13 thoughts on ““Amoris Laetitia”—Trojan Horse for Gay Fascism, Part II

  1. Pingback: Is Robert Barron a Bishop of Baal? (from The Stream)

  2. Jane Weiss

    I have a question. Generally speaking do most or many men have homosexual urges? I was previously married to a man who acted out on these urges. My husband now who has been to several men’s Christian retreats is amazed at the number of married men who struggle with homosexuality. What is going on? Thanks for the article, I’ll be buying your book.

  3. john

    Was the sexual revolution of the 70s also responsible for the reported and documented sexual abuses priests committed in the 40s, 50s and 60s and the highly likely (but largely unreported) sexual abuses that occurred in the decades/centuries prior? And while the author seems to casually toss in pedophilia with homosexuality, let’s not forget heterosexual pedophilia remains the far more common crime and grave sin in the world. Somebody needs to rethink his theories.

    1. John Gravino

      “Was the sexual revolution of the 70s also responsible for the reported and documented sexual abuses priests committed in the 40s, 50s and 60s?” Yes. Actually, they share a common cause–Sigmund Freud. The sex abuse data has been combed over thoroughly. Consider the PA AG report. Yes, there were a few of cases of abuse prior to the sixties. But data from multiple independent sources point to an epidemic of abuse that was confined to the 70s through 90s.

      There has always been sexual abuse in the Church. You are right about that. But that’s because there has always been sin in the Church.
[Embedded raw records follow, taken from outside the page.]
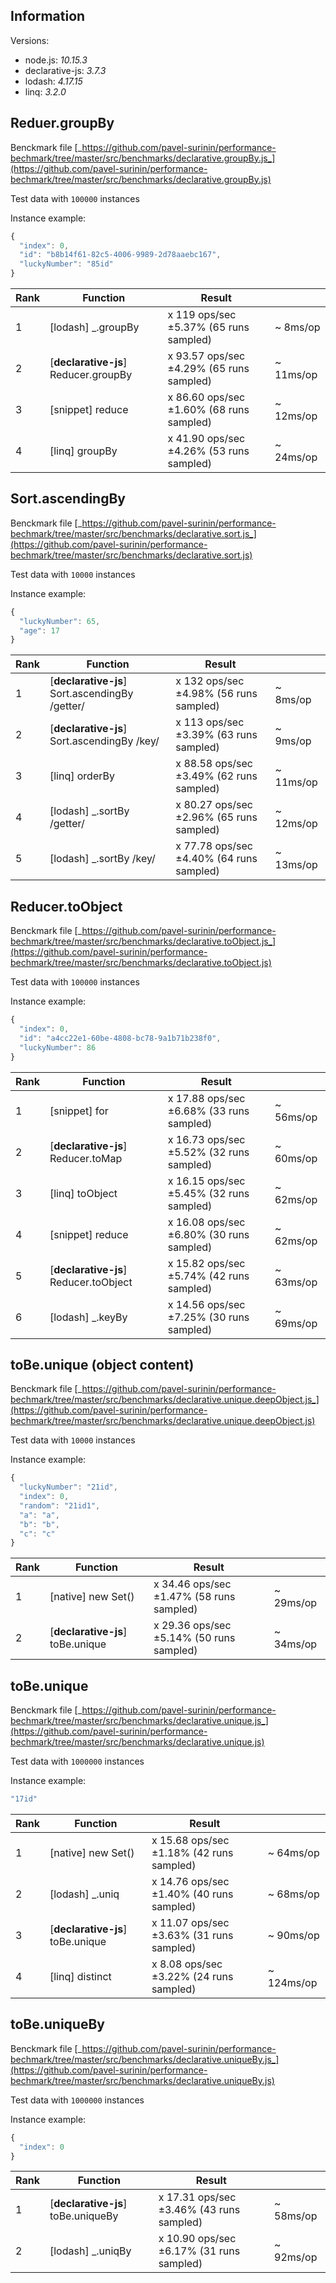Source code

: 
## Information

Versions: 

 - node.js: _10.15.3_ 
 - declarative-js: _3.7.3_
 - lodash: _4.17.15_
 - linq: _3.2.0_

## Reduer.groupBy

Benckmark file [_https://github.com/pavel-surinin/performance-bechmark/tree/master/src/benchmarks/declarative.groupBy.js_](https://github.com/pavel-surinin/performance-bechmark/tree/master/src/benchmarks/declarative.groupBy.js)

Test data with `100000` instances

Instance example: 
```javascript
{
  "index": 0,
  "id": "b8b14f61-82c5-4006-9989-2d78aaebc167",
  "luckyNumber": "85id"
}
```

| Rank | Function | Result |  |
|---|---|---|---|
1 | [lodash] _.groupBy |  x 119 ops/sec ±5.37% (65 runs sampled) | ~ 8ms/op
2 | [**declarative-js**] Reducer.groupBy |  x 93.57 ops/sec ±4.29% (65 runs sampled) | ~ 11ms/op
3 | [snippet] reduce |  x 86.60 ops/sec ±1.60% (68 runs sampled) | ~ 12ms/op
4 | [linq] groupBy |  x 41.90 ops/sec ±4.26% (53 runs sampled) | ~ 24ms/op
## Sort.ascendingBy

Benckmark file [_https://github.com/pavel-surinin/performance-bechmark/tree/master/src/benchmarks/declarative.sort.js_](https://github.com/pavel-surinin/performance-bechmark/tree/master/src/benchmarks/declarative.sort.js)

Test data with `10000` instances

Instance example: 
```javascript
{
  "luckyNumber": 65,
  "age": 17
}
```

| Rank | Function | Result |  |
|---|---|---|---|
1 | [**declarative-js**] Sort.ascendingBy /getter/ |  x 132 ops/sec ±4.98% (56 runs sampled) | ~ 8ms/op
2 | [**declarative-js**] Sort.ascendingBy /key/ |  x 113 ops/sec ±3.39% (63 runs sampled) | ~ 9ms/op
3 | [linq] orderBy  |  x 88.58 ops/sec ±3.49% (62 runs sampled) | ~ 11ms/op
4 | [lodash] _.sortBy /getter/ |  x 80.27 ops/sec ±2.96% (65 runs sampled) | ~ 12ms/op
5 | [lodash] _.sortBy  /key/ |  x 77.78 ops/sec ±4.40% (64 runs sampled) | ~ 13ms/op
## Reducer.toObject

Benckmark file [_https://github.com/pavel-surinin/performance-bechmark/tree/master/src/benchmarks/declarative.toObject.js_](https://github.com/pavel-surinin/performance-bechmark/tree/master/src/benchmarks/declarative.toObject.js)

Test data with `100000` instances

Instance example: 
```javascript
{
  "index": 0,
  "id": "a4cc22e1-60be-4808-bc78-9a1b71b238f0",
  "luckyNumber": 86
}
```

| Rank | Function | Result |  |
|---|---|---|---|
1 | [snippet] for |  x 17.88 ops/sec ±6.68% (33 runs sampled) | ~ 56ms/op
2 | [**declarative-js**] Reducer.toMap |  x 16.73 ops/sec ±5.52% (32 runs sampled) | ~ 60ms/op
3 | [linq] toObject |  x 16.15 ops/sec ±5.45% (32 runs sampled) | ~ 62ms/op
4 | [snippet] reduce |  x 16.08 ops/sec ±6.80% (30 runs sampled) | ~ 62ms/op
5 | [**declarative-js**] Reducer.toObject  |  x 15.82 ops/sec ±5.74% (42 runs sampled) | ~ 63ms/op
6 | [lodash] _.keyBy |  x 14.56 ops/sec ±7.25% (30 runs sampled) | ~ 69ms/op
## toBe.unique (object content)

Benckmark file [_https://github.com/pavel-surinin/performance-bechmark/tree/master/src/benchmarks/declarative.unique.deepObject.js_](https://github.com/pavel-surinin/performance-bechmark/tree/master/src/benchmarks/declarative.unique.deepObject.js)

Test data with `10000` instances

Instance example: 
```javascript
{
  "luckyNumber": "21id",
  "index": 0,
  "random": "21id1",
  "a": "a",
  "b": "b",
  "c": "c"
}
```

| Rank | Function | Result |  |
|---|---|---|---|
1 | [native] new Set() |  x 34.46 ops/sec ±1.47% (58 runs sampled) | ~ 29ms/op
2 | [**declarative-js**] toBe.unique |  x 29.36 ops/sec ±5.14% (50 runs sampled) | ~ 34ms/op
## toBe.unique

Benckmark file [_https://github.com/pavel-surinin/performance-bechmark/tree/master/src/benchmarks/declarative.unique.js_](https://github.com/pavel-surinin/performance-bechmark/tree/master/src/benchmarks/declarative.unique.js)

Test data with `1000000` instances

Instance example: 
```javascript
"17id"
```

| Rank | Function | Result |  |
|---|---|---|---|
1 | [native] new Set() |  x 15.68 ops/sec ±1.18% (42 runs sampled) | ~ 64ms/op
2 | [lodash] _.uniq  |  x 14.76 ops/sec ±1.40% (40 runs sampled) | ~ 68ms/op
3 | [**declarative-js**] toBe.unique |  x 11.07 ops/sec ±3.63% (31 runs sampled) | ~ 90ms/op
4 | [linq] distinct  |  x 8.08 ops/sec ±3.22% (24 runs sampled) | ~ 124ms/op
## toBe.uniqueBy

Benckmark file [_https://github.com/pavel-surinin/performance-bechmark/tree/master/src/benchmarks/declarative.uniqueBy.js_](https://github.com/pavel-surinin/performance-bechmark/tree/master/src/benchmarks/declarative.uniqueBy.js)

Test data with `1000000` instances

Instance example: 
```javascript
{
  "index": 0
}
```

| Rank | Function | Result |  |
|---|---|---|---|
1 | [**declarative-js**] toBe.uniqueBy |  x 17.31 ops/sec ±3.46% (43 runs sampled) | ~ 58ms/op
2 | [lodash] _.uniqBy  |  x 10.90 ops/sec ±6.17% (31 runs sampled) | ~ 92ms/op
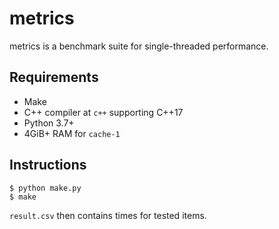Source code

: # metrics

metrics is a benchmark suite for single-threaded performance.

## Requirements

- Make
- C++ compiler at `c++` supporting C++17
- Python 3.7+
- 4GiB+ RAM for `cache-1`

## Instructions

```
$ python make.py
$ make
```

`result.csv` then contains times for tested items.
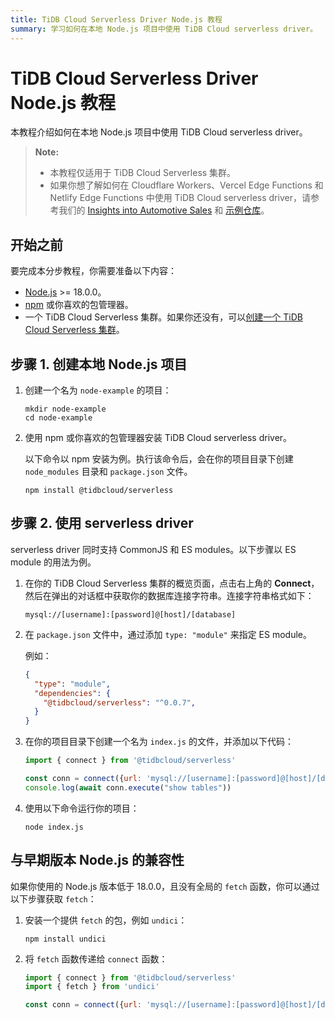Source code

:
 ```yaml
---
title: TiDB Cloud Serverless Driver Node.js 教程
summary: 学习如何在本地 Node.js 项目中使用 TiDB Cloud serverless driver。
---
```


# TiDB Cloud Serverless Driver Node.js 教程

本教程介绍如何在本地 Node.js 项目中使用 TiDB Cloud serverless driver。

> **Note:**
>
> - 本教程仅适用于 TiDB Cloud Serverless 集群。
> - 如果你想了解如何在 Cloudflare Workers、Vercel Edge Functions 和 Netlify Edge Functions 中使用 TiDB Cloud serverless driver，请参考我们的 [Insights into Automotive Sales](https://car-sales-insight.vercel.app/) 和 [示例仓库](https://github.com/tidbcloud/car-sales-insight)。

## 开始之前

要完成本分步教程，你需要准备以下内容：

- [Node.js](https://nodejs.org/en) >= 18.0.0。
- [npm](https://docs.npmjs.com/downloading-and-installing-node-js-and-npm) 或你喜欢的包管理器。
- 一个 TiDB Cloud Serverless 集群。如果你还没有，可以[创建一个 TiDB Cloud Serverless 集群](/develop/dev-guide-build-cluster-in-cloud.md)。

## 步骤 1. 创建本地 Node.js 项目

1. 创建一个名为 `node-example` 的项目：

    ```shell
    mkdir node-example
    cd node-example
    ```

2. 使用 npm 或你喜欢的包管理器安装 TiDB Cloud serverless driver。

    以下命令以 npm 安装为例。执行该命令后，会在你的项目目录下创建 `node_modules` 目录和 `package.json` 文件。

    ```
    npm install @tidbcloud/serverless
    ```

## 步骤 2. 使用 serverless driver

serverless driver 同时支持 CommonJS 和 ES modules。以下步骤以 ES module 的用法为例。

1. 在你的 TiDB Cloud Serverless 集群的概览页面，点击右上角的 **Connect**，然后在弹出的对话框中获取你的数据库连接字符串。连接字符串格式如下：

    ```
   mysql://[username]:[password]@[host]/[database]
    ```
   
2. 在 `package.json` 文件中，通过添加 `type: "module"` 来指定 ES module。

    例如：

    ```json
    {
      "type": "module",
      "dependencies": {
        "@tidbcloud/serverless": "^0.0.7",
      }
    }
    ```

3. 在你的项目目录下创建一个名为 `index.js` 的文件，并添加以下代码：

    ```js
    import { connect } from '@tidbcloud/serverless'
    
    const conn = connect({url: 'mysql://[username]:[password]@[host]/[database]'}) // replace with your TiDB Cloud Serverless cluster information
    console.log(await conn.execute("show tables"))
    ```

4. 使用以下命令运行你的项目：

    ```
    node index.js
    ```

## 与早期版本 Node.js 的兼容性

如果你使用的 Node.js 版本低于 18.0.0，且没有全局的 `fetch` 函数，你可以通过以下步骤获取 `fetch`：

1. 安装一个提供 `fetch` 的包，例如 `undici`：

    ```
    npm install undici
    ``` 

2. 将 `fetch` 函数传递给 `connect` 函数：

    ```js
    import { connect } from '@tidbcloud/serverless'
    import { fetch } from 'undici'
    
    const conn = connect({url: 'mysql://[username]:[password]@[host]/[database]',fetch})
    ```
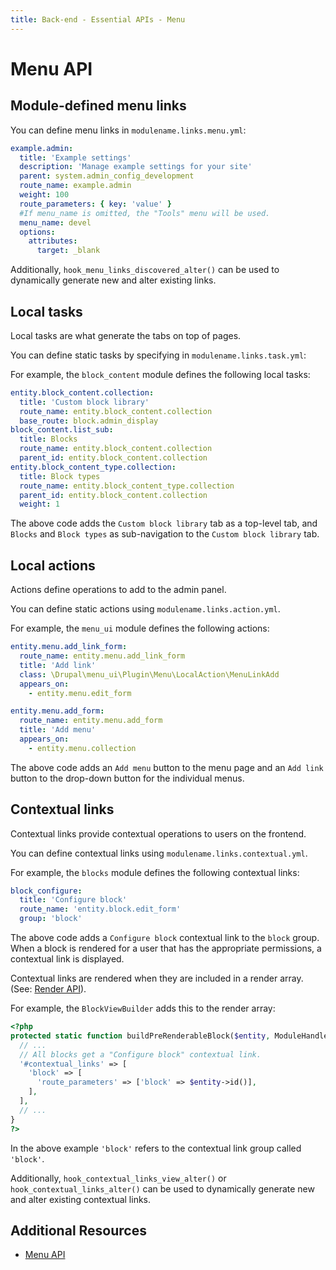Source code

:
 ```yaml
---
title: Back-end - Essential APIs - Menu
---
```


# Menu API

## Module-defined menu links

You can define menu links in `modulename.links.menu.yml`:

```yaml
example.admin:
  title: 'Example settings'
  description: 'Manage example settings for your site'
  parent: system.admin_config_development
  route_name: example.admin
  weight: 100
  route_parameters: { key: 'value' }
  #If menu_name is omitted, the "Tools" menu will be used.
  menu_name: devel
  options:
    attributes:
      target: _blank
```

Additionally, `hook_menu_links_discovered_alter()` can be used to dynamically generate new and alter existing links.

## Local tasks

Local tasks are what generate the tabs on top of pages.

You can define static tasks by specifying in `modulename.links.task.yml`:

For example, the `block_content` module defines the following local tasks:
```yaml
entity.block_content.collection:
  title: 'Custom block library'
  route_name: entity.block_content.collection
  base_route: block.admin_display
block_content.list_sub:
  title: Blocks
  route_name: entity.block_content.collection
  parent_id: entity.block_content.collection
entity.block_content_type.collection:
  title: Block types
  route_name: entity.block_content_type.collection
  parent_id: entity.block_content.collection
  weight: 1
```

The above code adds the `Custom block library` tab as a top-level tab, and `Blocks` and `Block types` as sub-navigation to the `Custom block library` tab.

[//]: # (![Block Library]&#40;images/block-library.png "Block Library"&#41;)

## Local actions

Actions define operations to add to the admin panel.

You can define static actions using `modulename.links.action.yml`.

For example, the `menu_ui` module defines the following actions:
```yaml
entity.menu.add_link_form:
  route_name: entity.menu.add_link_form
  title: 'Add link'
  class: \Drupal\menu_ui\Plugin\Menu\LocalAction\MenuLinkAdd
  appears_on:
    - entity.menu.edit_form

entity.menu.add_form:
  route_name: entity.menu.add_form
  title: 'Add menu'
  appears_on:
    - entity.menu.collection
```

The above code adds an `Add menu` button to the menu page and an `Add link` button to the drop-down button for the individual menus.

[//]: # (![Menu Actions - Add menu]&#40;images/menu-actions-1.png "Menu Actions - Add menu"&#41;)
[//]: # (![Menu Actions - Add link]&#40;images/menu-actions-2.png "Menu Actions - Add link"&#41;)

## Contextual links

Contextual links provide contextual operations to users on the frontend.

You can define contextual links using `modulename.links.contextual.yml`.

For example, the `blocks` module defines the following contextual links:
```yaml
block_configure:
  title: 'Configure block'
  route_name: 'entity.block.edit_form'
  group: 'block'
```

The above code adds a `Configure block` contextual link to the `block` group. When a block is rendered for a user that has the appropriate permissions, a contextual link is displayed.

[//]: # (![Contextual Links - Configure block]&#40;images/contextual-link.png "Contextual Links - Configure block"&#41;)

Contextual links are rendered when they are included in a render array. (See: [Render API](4.4-essential-apis-render.md)).

For example, the `BlockViewBuilder` adds this to the render array:
```php
<?php
protected static function buildPreRenderableBlock($entity, ModuleHandlerInterface $module_handler) {
  // ...
  // All blocks get a "Configure block" contextual link.
  '#contextual_links' => [
    'block' => [
      'route_parameters' => ['block' => $entity->id()],
    ],
  ],
  // ...
}
?>
```

In the above example `'block'` refers to the contextual link group called `'block'`.

Additionally, `hook_contextual_links_view_alter()` or `hook_contextual_links_alter()` can be used to dynamically generate new and alter existing contextual links.

## Additional Resources
- [Menu API](https://www.drupal.org/docs/8/api/menu-api)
The question is why an epidemic in the late 20th century? My book answers that question.

      Yes, heterosexual pedophilia is a huge problem. Females are statistically more likely to be the victims of abuse than males. I address those issues in my first book.

    2. Donald Link

      I prefer the term same sex pedophilia as it it more descriptive of the problem. Volumes have been written on the subject that anyone can read and draw their own conclusions but suffice to say that that the numbers support a predominance of same sex encounters. It has been proposed that some are actually heterosexual pedophiles wanting non-gender encounters but find the greater availability of children as the vehicle. As for historical abuses, the societal strictures in the past were sufficient to discourage many with these tendencies. As I noted in my comment, the efforts at “normalization” of what were previously regarded as deviant have spilled over into the area of full on perversions. The use of buzz word phrases and words such as personal choice, consensual relations, right to privacy, lifestyle variety, etc., have all been used to blunt objection to manifest harm to self and others. Finally, like any unsatisfactory tendency from the merely annoying to the outright fatal, it represents a failure to control one’s behavior to moral norms.

  4. Donald Link

    The most telling item in the article is the desire to promote the belief that deviant sexuality is normal and acceptable. Unfortunately, the Church has been behind the power curve in refuting and correcting this evil notion.

  5. Pingback: Pastors Belong at the Foot of the Cross | Catholic Headline Agency

  6. Virgil Evans

    Once the fog of rhetoric and sophism are exposed, it is impossible not to see the truth in this article.